Source records:
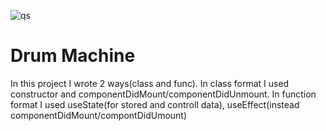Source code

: ![qs](https://github.com/offLaneqq/react_for_beginers/assets/79511161/be5ff9d2-a943-406d-8b97-2fd5ec66f6df)

# Drum Machine

In this project I wrote 2 ways(class and func). In class format I used constructor and componentDidMount/componentDidUnmount. In function format I used useState(for stored and controll data), useEffect(instead componentDidMount/compontDidUmount)
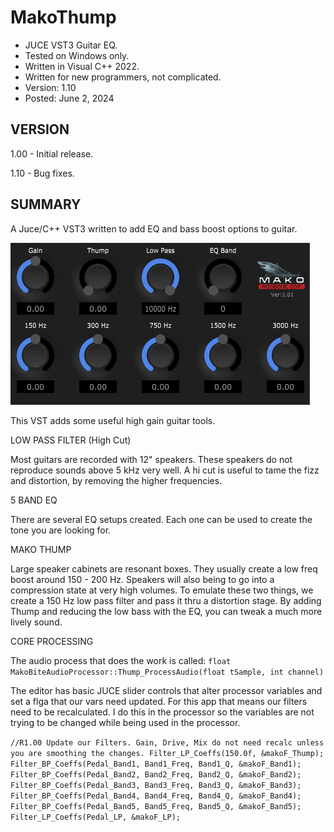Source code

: # MakoThump
* JUCE VST3 Guitar EQ.
* Tested on Windows only.
* Written in Visual C++ 2022.
* Written for new programmers, not complicated.
* Version: 1.10
* Posted: June 2, 2024

VERSION
------------------------------------------------------------------
1.00 - Initial release.
       
1.10 - Bug fixes.   
       
SUMMARY
------------------------------------------------------------------
A Juce/C++ VST3 written to add EQ and bass boost options to guitar.

![Demo Image](docs/assets/MDThumpDemo02.png)

This VST adds some useful high gain guitar tools.

LOW PASS FILTER (High Cut)

Most guitars are recorded with 12" speakers. These speakers do not
reproduce sounds above 5 kHz very well. A hi cut is useful to tame
the fizz and distortion, by removing the higher frequencies.


5 BAND EQ

There are several EQ setups created. Each one can be used to create
the tone you are looking for.


MAKO THUMP

Large speaker cabinets are resonant boxes. They usually create a
low freq boost around 150 - 200 Hz. Speakers will also being to
go into a compression state at very high volumes. To emulate these
two things, we create a 150 Hz low pass filter and pass it thru a
distortion stage. By adding Thump and reducing the low bass with
the EQ, you can tweak a much more lively sound.


CORE PROCESSING

The audio process that does the work is called:
`float MakoBiteAudioProcessor::Thump_ProcessAudio(float tSample, int channel)`

The editor has basic JUCE slider controls that alter processor
variables and set a flga that our vars need updated. For this app
that means our filters need to be recalculated. I do this in the
processor so the variables are not trying to be changed while
being used in the processor. 

` //R1.00 Update our Filters. Gain, Drive, Mix do not need recalc unless you are smoothing the changes.
 Filter_LP_Coeffs(150.0f, &makoF_Thump);
 Filter_BP_Coeffs(Pedal_Band1, Band1_Freq, Band1_Q, &makoF_Band1);
 Filter_BP_Coeffs(Pedal_Band2, Band2_Freq, Band2_Q, &makoF_Band2);
 Filter_BP_Coeffs(Pedal_Band3, Band3_Freq, Band3_Q, &makoF_Band3);
 Filter_BP_Coeffs(Pedal_Band4, Band4_Freq, Band4_Q, &makoF_Band4);
 Filter_BP_Coeffs(Pedal_Band5, Band5_Freq, Band5_Q, &makoF_Band5);
 Filter_LP_Coeffs(Pedal_LP, &makoF_LP);
 `
 




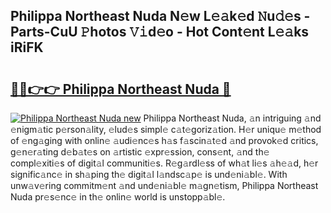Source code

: ## Philippa Northeast Nuda N𝚎w L𝚎𝚊k𝚎d 𝙽u𝚍𝚎s - Parts-CuU 𝙿hotos 𝚅𝚒d𝚎o - Hot Cont𝚎nt L𝚎𝚊ks iRiFK

# <h2><a href="http://kv11b0j.teov.top/?on=Philippa+Northeast+Nuda">🔗🔗👉👉 Philippa Northeast Nuda 🔗</a></h2>

[![Philippa Northeast Nuda new](https://i.imgur.com/QqkWNDz.gif)](http://kv11b0j.teov.top/?on=Philippa+Northeast+Nuda)
Philippa Northeast Nuda, 𝚊n intriguing 𝚊nd 𝚎nigm𝚊tic p𝚎rson𝚊lity, 𝚎lud𝚎s simpl𝚎 c𝚊t𝚎goriz𝚊tion. H𝚎r uniqu𝚎 m𝚎thod of 𝚎ng𝚊ging with onlin𝚎 𝚊udi𝚎nc𝚎s h𝚊s f𝚊scin𝚊t𝚎d 𝚊nd provok𝚎d critics, g𝚎n𝚎r𝚊ting d𝚎b𝚊t𝚎s on 𝚊rtistic 𝚎xpr𝚎ssion, cons𝚎nt, 𝚊nd th𝚎 compl𝚎xiti𝚎s of digit𝚊l communiti𝚎s. R𝚎g𝚊rdl𝚎ss of wh𝚊t li𝚎s 𝚊h𝚎𝚊d, h𝚎r signific𝚊nc𝚎 in sh𝚊ping th𝚎 digit𝚊l l𝚊ndsc𝚊p𝚎 is und𝚎ni𝚊bl𝚎. With unw𝚊v𝚎ring commitm𝚎nt 𝚊nd und𝚎ni𝚊bl𝚎 m𝚊gn𝚎tism, Philippa Northeast Nuda pr𝚎s𝚎nc𝚎 in th𝚎 onlin𝚎 world is unstopp𝚊bl𝚎.
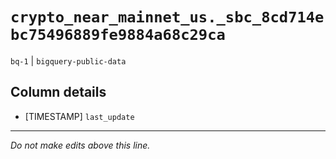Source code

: # `crypto_near_mainnet_us._sbc_8cd714ebc75496889fe9884a68c29ca`
`bq-1` | `bigquery-public-data`

## Column details
* [TIMESTAMP] `last_update`

-------------------------------------------------------------------------------
*Do not make edits above this line.*
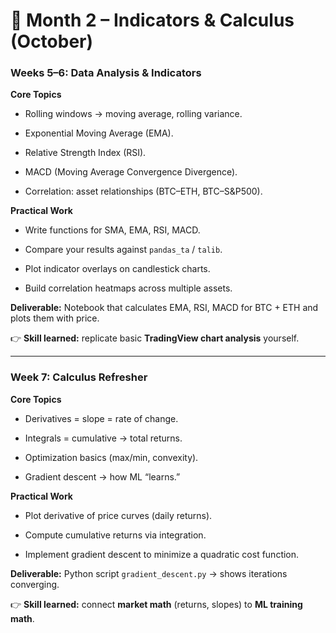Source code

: # 📅 Month 2 – Indicators & Calculus (October)

### **Weeks 5–6: Data Analysis & Indicators**

**Core Topics**

- Rolling windows → moving average, rolling variance.
    
- Exponential Moving Average (EMA).
    
- Relative Strength Index (RSI).
    
- MACD (Moving Average Convergence Divergence).
    
- Correlation: asset relationships (BTC–ETH, BTC–S&P500).
    

**Practical Work**

- Write functions for SMA, EMA, RSI, MACD.
    
- Compare your results against `pandas_ta` / `talib`.
    
- Plot indicator overlays on candlestick charts.
    
- Build correlation heatmaps across multiple assets.
    

**Deliverable:** Notebook that calculates EMA, RSI, MACD for BTC + ETH and plots them with price.

👉 **Skill learned:** replicate basic **TradingView chart analysis** yourself.

---

### **Week 7: Calculus Refresher**

**Core Topics**

- Derivatives = slope = rate of change.
    
- Integrals = cumulative → total returns.
    
- Optimization basics (max/min, convexity).
    
- Gradient descent → how ML “learns.”
    

**Practical Work**

- Plot derivative of price curves (daily returns).
    
- Compute cumulative returns via integration.
    
- Implement gradient descent to minimize a quadratic cost function.
    

**Deliverable:** Python script `gradient_descent.py` → shows iterations converging.

👉 **Skill learned:** connect **market math** (returns, slopes) to **ML training math**.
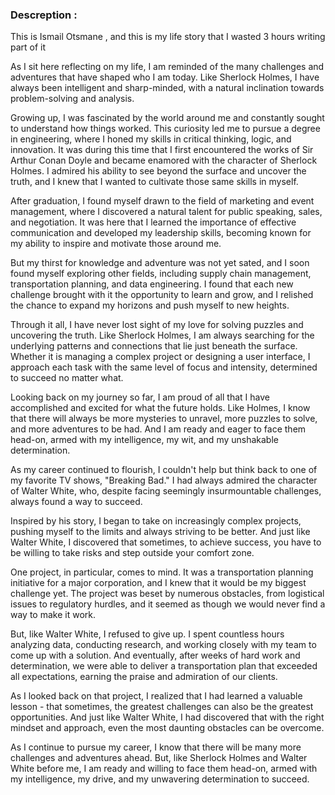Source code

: ### Descreption : 
This is Ismail Otsmane , and this is my life story that I wasted 3 hours writing part of it


As I sit here reflecting on my life, I am reminded of the many challenges and adventures that have shaped who I am today. Like Sherlock Holmes, I have always been intelligent and sharp-minded, with a natural inclination towards problem-solving and analysis.

Growing up, I was fascinated by the world around me and constantly sought to understand how things worked. This curiosity led me to pursue a degree in engineering, where I honed my skills in critical thinking, logic, and innovation. It was during this time that I first encountered the works of Sir Arthur Conan Doyle and became enamored with the character of Sherlock Holmes. I admired his ability to see beyond the surface and uncover the truth, and I knew that I wanted to cultivate those same skills in myself.

After graduation, I found myself drawn to the field of marketing and event management, where I discovered a natural talent for public speaking, sales, and negotiation. It was here that I learned the importance of effective communication and developed my leadership skills, becoming known for my ability to inspire and motivate those around me.

But my thirst for knowledge and adventure was not yet sated, and I soon found myself exploring other fields, including supply chain management, transportation planning, and data engineering. I found that each new challenge brought with it the opportunity to learn and grow, and I relished the chance to expand my horizons and push myself to new heights.

Through it all, I have never lost sight of my love for solving puzzles and uncovering the truth. Like Sherlock Holmes, I am always searching for the underlying patterns and connections that lie just beneath the surface. Whether it is managing a complex project or designing a user interface, I approach each task with the same level of focus and intensity, determined to succeed no matter what.

Looking back on my journey so far, I am proud of all that I have accomplished and excited for what the future holds. Like Holmes, I know that there will always be more mysteries to unravel, more puzzles to solve, and more adventures to be had. And I am ready and eager to face them head-on, armed with my intelligence, my wit, and my unshakable determination. 

As my career continued to flourish, I couldn't help but think back to one of my favorite TV shows, "Breaking Bad." I had always admired the character of Walter White, who, despite facing seemingly insurmountable challenges, always found a way to succeed.

Inspired by his story, I began to take on increasingly complex projects, pushing myself to the limits and always striving to be better. And just like Walter White, I discovered that sometimes, to achieve success, you have to be willing to take risks and step outside your comfort zone.

One project, in particular, comes to mind. It was a transportation planning initiative for a major corporation, and I knew that it would be my biggest challenge yet. The project was beset by numerous obstacles, from logistical issues to regulatory hurdles, and it seemed as though we would never find a way to make it work.

But, like Walter White, I refused to give up. I spent countless hours analyzing data, conducting research, and working closely with my team to come up with a solution. And eventually, after weeks of hard work and determination, we were able to deliver a transportation plan that exceeded all expectations, earning the praise and admiration of our clients.

As I looked back on that project, I realized that I had learned a valuable lesson - that sometimes, the greatest challenges can also be the greatest opportunities. And just like Walter White, I had discovered that with the right mindset and approach, even the most daunting obstacles can be overcome.

As I continue to pursue my career, I know that there will be many more challenges and adventures ahead. But, like Sherlock Holmes and Walter White before me, I am ready and willing to face them head-on, armed with my intelligence, my drive, and my unwavering determination to succeed.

What you have to do:
Out of the entries above, write out only the lines between the line holding "This is Ismail" and the line holding "As I sit here", inclusive, each exactly as given.

Exercise result:
This is Ismail Otsmane , and this is my life story that I wasted 3 hours writing part of it


As I sit here reflecting on my life, I am reminded of the many challenges and adventures that have shaped who I am today. Like Sherlock Holmes, I have always been intelligent and sharp-minded, with a natural inclination towards problem-solving and analysis.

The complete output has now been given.